[[ Extracted information open ]]

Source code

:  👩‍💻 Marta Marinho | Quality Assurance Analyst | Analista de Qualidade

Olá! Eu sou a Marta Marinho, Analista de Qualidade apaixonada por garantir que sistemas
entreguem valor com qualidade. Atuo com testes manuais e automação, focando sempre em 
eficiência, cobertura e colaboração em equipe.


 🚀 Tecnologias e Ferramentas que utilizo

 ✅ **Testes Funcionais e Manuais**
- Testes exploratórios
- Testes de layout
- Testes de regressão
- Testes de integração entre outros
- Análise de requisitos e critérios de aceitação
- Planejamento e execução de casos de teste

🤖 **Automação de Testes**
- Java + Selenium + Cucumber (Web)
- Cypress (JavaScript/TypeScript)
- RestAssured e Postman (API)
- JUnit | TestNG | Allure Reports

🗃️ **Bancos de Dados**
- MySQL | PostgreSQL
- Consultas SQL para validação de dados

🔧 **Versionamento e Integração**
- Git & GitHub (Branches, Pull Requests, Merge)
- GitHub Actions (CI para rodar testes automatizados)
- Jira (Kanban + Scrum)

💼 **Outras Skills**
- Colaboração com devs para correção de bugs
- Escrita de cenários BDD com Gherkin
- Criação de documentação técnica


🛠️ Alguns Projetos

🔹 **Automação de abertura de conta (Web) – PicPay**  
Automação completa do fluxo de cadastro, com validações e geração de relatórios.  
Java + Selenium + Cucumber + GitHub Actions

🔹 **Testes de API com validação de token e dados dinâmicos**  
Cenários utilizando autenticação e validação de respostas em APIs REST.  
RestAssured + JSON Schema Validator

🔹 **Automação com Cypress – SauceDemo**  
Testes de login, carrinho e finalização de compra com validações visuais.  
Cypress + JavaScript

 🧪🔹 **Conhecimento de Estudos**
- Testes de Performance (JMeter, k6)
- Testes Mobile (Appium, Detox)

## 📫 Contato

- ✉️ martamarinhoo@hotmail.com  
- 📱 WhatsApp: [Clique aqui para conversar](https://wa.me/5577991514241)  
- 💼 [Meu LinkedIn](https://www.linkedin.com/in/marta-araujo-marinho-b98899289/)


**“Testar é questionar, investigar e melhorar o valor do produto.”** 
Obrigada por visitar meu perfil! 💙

[[ Extracted information closed ]]
[[ Extracted information open ]]

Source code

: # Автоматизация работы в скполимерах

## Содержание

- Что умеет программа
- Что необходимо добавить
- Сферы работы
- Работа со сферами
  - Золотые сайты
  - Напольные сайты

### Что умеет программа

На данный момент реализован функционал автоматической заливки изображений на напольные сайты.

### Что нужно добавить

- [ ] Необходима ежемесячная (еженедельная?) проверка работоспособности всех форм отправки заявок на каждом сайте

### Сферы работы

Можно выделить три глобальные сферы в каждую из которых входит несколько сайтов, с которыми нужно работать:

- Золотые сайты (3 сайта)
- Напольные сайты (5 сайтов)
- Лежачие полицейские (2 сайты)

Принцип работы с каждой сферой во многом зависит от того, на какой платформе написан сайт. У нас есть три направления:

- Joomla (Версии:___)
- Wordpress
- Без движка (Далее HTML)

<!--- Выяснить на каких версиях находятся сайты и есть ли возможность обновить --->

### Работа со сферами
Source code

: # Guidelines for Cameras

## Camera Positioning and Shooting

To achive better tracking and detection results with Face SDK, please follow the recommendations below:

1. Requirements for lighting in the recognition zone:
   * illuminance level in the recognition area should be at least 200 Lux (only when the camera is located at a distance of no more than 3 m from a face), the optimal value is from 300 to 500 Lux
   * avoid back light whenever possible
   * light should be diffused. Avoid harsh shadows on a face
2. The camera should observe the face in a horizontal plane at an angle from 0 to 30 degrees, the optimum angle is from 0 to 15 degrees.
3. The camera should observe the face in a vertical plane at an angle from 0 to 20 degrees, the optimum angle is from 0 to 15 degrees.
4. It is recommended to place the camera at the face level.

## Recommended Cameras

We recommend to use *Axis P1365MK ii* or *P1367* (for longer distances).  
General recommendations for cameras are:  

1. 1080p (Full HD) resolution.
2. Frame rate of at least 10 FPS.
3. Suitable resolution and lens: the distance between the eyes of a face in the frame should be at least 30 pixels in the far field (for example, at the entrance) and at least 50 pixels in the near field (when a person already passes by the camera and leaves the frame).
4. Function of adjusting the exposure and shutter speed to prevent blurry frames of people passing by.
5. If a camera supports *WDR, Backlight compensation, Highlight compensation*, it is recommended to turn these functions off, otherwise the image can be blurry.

[[ Extracted information closed ]]

Task: Please state how many lines in the data contain the word "valor", giving only that number.

Written answer: 2